All photos and text are property of Dave Forney and may not be used without express permission.

Thursday, May 6, 2010

You may remember that it was almost exactly a year ago when my buddy, Paul, and I spent a week hiking through some of the most remote and rugged jungle in Borneo. (If you want to see the posts from that trip, click on the "2009" link under the Blog Archives on the right side of this page, and then click on "May".)

Well, we came away from that trek pretty beaten up physically, but with a HUGE appreciation for why we're out here serving the people with the airplane. Jungle travel is extremely difficult by foot! However, I guess we didn't quite learn the entire lesson...because tomorrow we're leaving on another trek--this time eight days from start to finish in a different region. I'm sure there will be plenty of exciting pictures and stories upon our return. In the meantime, please remember to pray for Joy and the kids in my absence, as well as for safety for Paul and I.

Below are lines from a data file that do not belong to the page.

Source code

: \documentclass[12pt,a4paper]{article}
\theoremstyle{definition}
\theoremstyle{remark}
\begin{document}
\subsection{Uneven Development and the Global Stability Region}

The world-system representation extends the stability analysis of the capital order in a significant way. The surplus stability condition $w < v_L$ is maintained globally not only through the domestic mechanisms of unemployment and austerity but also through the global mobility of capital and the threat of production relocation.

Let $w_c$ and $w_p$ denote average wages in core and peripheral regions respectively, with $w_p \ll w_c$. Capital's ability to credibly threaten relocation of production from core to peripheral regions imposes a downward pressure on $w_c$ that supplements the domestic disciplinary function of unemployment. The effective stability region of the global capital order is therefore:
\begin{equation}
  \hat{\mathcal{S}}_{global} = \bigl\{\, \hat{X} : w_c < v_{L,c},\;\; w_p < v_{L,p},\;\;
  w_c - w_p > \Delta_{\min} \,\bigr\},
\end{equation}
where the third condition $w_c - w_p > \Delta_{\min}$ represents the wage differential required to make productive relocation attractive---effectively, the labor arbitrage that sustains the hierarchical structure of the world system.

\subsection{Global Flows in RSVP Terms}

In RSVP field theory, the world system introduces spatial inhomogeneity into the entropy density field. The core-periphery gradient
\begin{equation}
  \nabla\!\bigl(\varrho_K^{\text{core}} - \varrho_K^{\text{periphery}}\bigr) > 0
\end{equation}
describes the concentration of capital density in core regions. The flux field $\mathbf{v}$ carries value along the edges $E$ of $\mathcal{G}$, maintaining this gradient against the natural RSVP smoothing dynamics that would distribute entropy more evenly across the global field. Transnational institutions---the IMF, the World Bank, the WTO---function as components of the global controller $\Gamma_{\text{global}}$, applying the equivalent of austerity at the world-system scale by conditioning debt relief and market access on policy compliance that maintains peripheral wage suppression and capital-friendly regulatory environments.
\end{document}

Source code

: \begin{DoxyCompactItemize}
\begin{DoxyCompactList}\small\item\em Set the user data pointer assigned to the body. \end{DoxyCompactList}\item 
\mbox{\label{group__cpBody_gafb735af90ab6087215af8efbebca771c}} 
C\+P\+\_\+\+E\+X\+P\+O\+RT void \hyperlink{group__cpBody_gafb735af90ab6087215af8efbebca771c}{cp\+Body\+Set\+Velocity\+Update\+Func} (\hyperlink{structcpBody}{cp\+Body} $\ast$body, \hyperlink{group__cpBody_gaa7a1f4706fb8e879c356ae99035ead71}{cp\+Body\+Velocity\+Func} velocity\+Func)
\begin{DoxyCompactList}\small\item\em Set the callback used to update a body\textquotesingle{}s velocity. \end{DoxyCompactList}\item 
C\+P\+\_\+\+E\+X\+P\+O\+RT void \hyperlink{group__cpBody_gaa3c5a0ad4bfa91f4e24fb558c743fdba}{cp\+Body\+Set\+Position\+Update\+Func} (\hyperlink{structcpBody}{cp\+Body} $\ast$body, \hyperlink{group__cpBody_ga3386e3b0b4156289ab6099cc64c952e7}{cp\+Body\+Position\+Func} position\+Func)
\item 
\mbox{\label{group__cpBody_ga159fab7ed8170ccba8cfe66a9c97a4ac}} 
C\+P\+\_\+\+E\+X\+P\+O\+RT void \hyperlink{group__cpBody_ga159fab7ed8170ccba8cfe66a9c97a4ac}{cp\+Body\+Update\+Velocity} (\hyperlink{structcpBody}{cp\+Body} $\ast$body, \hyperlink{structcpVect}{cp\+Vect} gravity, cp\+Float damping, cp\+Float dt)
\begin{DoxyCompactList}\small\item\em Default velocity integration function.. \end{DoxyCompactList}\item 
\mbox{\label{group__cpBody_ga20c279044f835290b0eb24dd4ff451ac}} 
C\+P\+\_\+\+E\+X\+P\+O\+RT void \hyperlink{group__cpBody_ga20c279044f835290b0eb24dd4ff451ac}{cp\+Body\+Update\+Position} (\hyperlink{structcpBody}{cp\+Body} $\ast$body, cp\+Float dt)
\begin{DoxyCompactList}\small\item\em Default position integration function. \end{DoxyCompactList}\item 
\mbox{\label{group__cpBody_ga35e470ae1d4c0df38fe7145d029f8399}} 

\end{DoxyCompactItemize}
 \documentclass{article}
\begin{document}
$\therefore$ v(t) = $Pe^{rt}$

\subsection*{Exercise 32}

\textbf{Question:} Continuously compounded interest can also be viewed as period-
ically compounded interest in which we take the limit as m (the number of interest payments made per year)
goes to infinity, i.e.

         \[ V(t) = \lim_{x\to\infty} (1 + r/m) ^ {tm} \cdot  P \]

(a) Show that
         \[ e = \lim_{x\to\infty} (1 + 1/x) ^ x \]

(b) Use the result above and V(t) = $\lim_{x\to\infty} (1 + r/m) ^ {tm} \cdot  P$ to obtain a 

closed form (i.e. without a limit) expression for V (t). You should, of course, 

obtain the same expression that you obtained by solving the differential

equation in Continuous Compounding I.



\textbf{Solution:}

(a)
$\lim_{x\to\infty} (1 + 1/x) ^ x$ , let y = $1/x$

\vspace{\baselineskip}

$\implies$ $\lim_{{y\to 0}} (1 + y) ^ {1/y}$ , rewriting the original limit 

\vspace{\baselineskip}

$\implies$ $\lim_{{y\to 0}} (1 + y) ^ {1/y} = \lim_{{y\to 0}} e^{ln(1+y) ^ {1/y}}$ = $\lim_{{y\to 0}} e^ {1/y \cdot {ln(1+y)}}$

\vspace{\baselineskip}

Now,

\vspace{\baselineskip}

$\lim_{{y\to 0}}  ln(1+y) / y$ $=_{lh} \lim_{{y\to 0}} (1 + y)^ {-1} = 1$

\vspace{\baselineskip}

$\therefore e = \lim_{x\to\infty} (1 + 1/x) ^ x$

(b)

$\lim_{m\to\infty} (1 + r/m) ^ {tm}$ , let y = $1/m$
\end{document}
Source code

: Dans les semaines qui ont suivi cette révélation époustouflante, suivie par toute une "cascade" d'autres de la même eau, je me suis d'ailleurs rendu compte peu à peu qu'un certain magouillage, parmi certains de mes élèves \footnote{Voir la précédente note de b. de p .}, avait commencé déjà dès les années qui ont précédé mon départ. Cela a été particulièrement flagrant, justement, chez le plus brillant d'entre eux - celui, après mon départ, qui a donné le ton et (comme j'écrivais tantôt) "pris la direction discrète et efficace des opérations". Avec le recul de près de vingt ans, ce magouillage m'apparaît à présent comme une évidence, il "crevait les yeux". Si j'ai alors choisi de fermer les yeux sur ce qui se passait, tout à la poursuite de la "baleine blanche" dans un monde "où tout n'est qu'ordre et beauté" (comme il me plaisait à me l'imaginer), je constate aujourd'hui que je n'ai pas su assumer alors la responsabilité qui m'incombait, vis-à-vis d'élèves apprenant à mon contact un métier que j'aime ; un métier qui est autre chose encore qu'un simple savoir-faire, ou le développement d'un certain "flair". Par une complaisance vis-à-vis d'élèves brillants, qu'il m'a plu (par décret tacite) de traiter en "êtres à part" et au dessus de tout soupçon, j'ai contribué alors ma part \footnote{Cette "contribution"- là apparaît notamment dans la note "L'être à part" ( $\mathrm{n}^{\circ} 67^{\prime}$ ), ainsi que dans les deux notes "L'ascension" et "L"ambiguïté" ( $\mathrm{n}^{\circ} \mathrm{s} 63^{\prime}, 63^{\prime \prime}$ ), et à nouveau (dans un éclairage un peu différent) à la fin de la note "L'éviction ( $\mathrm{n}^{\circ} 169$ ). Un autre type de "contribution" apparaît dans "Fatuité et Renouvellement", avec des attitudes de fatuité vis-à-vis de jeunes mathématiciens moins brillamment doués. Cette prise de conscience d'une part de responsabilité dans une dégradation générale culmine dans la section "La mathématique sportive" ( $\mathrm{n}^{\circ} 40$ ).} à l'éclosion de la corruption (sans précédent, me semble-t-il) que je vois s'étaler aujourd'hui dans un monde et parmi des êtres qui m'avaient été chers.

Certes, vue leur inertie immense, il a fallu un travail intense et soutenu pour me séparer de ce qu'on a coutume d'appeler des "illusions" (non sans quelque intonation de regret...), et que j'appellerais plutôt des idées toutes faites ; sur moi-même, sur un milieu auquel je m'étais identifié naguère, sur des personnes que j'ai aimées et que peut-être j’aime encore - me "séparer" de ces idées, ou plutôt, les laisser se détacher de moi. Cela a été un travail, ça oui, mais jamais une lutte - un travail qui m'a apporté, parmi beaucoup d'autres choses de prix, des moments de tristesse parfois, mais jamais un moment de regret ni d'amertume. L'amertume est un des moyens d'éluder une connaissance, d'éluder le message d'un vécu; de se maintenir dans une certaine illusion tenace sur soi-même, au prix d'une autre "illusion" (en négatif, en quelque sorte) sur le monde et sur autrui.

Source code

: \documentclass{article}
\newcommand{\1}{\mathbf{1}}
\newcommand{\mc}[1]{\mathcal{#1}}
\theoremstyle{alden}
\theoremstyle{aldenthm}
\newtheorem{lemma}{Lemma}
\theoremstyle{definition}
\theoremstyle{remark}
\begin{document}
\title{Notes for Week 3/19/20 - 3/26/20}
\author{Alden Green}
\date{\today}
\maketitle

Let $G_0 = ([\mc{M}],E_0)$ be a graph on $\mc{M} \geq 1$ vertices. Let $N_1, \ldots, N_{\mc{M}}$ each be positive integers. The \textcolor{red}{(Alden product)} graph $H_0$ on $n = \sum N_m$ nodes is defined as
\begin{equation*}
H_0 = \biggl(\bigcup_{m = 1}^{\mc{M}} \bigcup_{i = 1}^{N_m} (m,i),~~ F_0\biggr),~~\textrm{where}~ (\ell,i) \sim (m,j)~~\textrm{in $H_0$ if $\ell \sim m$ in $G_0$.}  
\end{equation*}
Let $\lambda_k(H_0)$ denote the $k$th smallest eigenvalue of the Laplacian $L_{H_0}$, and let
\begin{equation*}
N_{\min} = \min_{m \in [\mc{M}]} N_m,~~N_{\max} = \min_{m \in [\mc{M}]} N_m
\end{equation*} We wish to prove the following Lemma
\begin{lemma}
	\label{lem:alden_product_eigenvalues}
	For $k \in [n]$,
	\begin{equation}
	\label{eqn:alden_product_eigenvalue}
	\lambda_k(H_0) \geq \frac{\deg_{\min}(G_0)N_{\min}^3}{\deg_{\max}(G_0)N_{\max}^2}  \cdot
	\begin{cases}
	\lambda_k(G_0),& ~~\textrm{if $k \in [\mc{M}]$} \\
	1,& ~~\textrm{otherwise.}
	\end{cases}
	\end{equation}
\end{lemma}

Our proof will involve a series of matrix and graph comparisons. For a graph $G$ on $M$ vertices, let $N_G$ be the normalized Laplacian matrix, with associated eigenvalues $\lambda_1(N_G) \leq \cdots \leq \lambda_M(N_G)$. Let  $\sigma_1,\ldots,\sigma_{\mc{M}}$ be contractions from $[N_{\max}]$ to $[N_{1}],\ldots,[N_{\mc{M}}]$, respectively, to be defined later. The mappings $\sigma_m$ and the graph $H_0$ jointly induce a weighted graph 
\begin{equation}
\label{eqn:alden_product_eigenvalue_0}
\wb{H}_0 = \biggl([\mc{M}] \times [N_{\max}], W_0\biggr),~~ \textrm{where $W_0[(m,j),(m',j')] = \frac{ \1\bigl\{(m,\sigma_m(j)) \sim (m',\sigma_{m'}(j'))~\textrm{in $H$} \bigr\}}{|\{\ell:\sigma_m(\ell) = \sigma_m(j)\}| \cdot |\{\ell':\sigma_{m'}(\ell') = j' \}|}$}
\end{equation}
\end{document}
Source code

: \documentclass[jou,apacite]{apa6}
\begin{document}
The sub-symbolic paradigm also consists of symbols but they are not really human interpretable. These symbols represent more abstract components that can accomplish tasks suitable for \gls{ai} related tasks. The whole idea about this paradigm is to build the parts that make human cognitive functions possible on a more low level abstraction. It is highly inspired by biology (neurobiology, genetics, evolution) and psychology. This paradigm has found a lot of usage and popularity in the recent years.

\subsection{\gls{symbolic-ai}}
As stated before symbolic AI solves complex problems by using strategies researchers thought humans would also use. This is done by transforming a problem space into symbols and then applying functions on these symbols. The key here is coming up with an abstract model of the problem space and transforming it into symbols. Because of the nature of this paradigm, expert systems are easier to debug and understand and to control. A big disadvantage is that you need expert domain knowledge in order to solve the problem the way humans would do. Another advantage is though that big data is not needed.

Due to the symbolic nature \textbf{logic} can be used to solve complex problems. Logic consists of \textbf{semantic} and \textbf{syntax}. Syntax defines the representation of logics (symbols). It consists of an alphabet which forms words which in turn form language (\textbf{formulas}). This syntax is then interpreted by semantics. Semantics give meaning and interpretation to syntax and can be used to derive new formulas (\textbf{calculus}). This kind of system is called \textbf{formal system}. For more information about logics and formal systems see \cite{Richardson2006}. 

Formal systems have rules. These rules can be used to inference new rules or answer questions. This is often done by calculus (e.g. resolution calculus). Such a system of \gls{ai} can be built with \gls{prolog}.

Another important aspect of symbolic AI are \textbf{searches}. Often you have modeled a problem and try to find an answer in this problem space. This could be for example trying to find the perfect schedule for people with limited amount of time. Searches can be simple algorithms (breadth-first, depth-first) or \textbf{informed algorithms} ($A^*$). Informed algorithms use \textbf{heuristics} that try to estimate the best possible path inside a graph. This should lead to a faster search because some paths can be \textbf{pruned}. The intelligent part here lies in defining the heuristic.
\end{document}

This week I had the privilege of flying over a hundred sheets of roofing, and other building supplies into a tiny, little village, for Pastor Welson, pictured below with his wife.

This is the Sungai Barang airstrip. It's extremely short and very marginal! We not only have to severely limit take-off loads, but even landing loads are cut significantly in order to maintain safe margins.

Pendeta Welson and his wife were so thrilled to get their roofing and building supplies for the new house that the church is building for them in Sungai Barang. They greeted me with tea and cookies, and gave me several delicious pineapples to take home to my family. Without the airplane, supplies like the ones I delivered for the new Pastor's home, would be extremely difficult to get in remote villages of Kalimantan.

A typical day in Long Sule.

And Mahak Baru.

Afternoon weather around Malinau.

One of Joy's friends.

Several night ago there was a hatching of flying termites. They usually all hatch at the same time and then swarm the screens and lights like a Biblical plague. The next morning they're all dead. It happens a few times a year. This time a bunch of them found a way into our porch light. So did a gecko, who obviously was gorging himself on the easy meal.

Around the same time Britton found a large praying mantis in our yard.

I'm sure I'll come across a lot more critters over the next eight days. So stay tuned all you critter-loving people! More pictures to come.


Be Thou Exalted said...

It is always a blessing to read you blog. We're big MAF fans! (Jungle Pilot is my favorite missionary biography!) Praying for you and your family. We have your prayer card on our bulletin board and pray for you all often.

Anonymous said...

Hey Dave! I enjoy seeing the pictures of the villages, especially from the air. In the picture of the airstrip, where is the village in relation to the runway? Is it still a hike for the villagers to get to where the runway can be built?

Dave said...

Jen, thanks for your prayers for us and MAF! Kenda, In this case the village is about a half mile away from the airstrip. It takes 15 - 20 minutes to walk from the village to the strip. It usually depends on what was there first. If the village was there, and then they built the airstrip, it will usually be some distance away, because a suitable spot has to be found. However, in some cases the village has essentially moved to the airstrip location and surrounds it on both sides.

hondacubber said...

We'll be praying for you and your family. Where are you hiking from/to?

Arielle said...

I recently had an experience that really brought home the importance of MAF. Fortunately it was only with the horses. We had a mare in hard labor, with the foal in breech position, and had to wait an agonizing 40 minutes for the vet to make it out. No jungle to deal with, no long days of walking, but still such a long wait!
Thank you for serving God in Indonesia!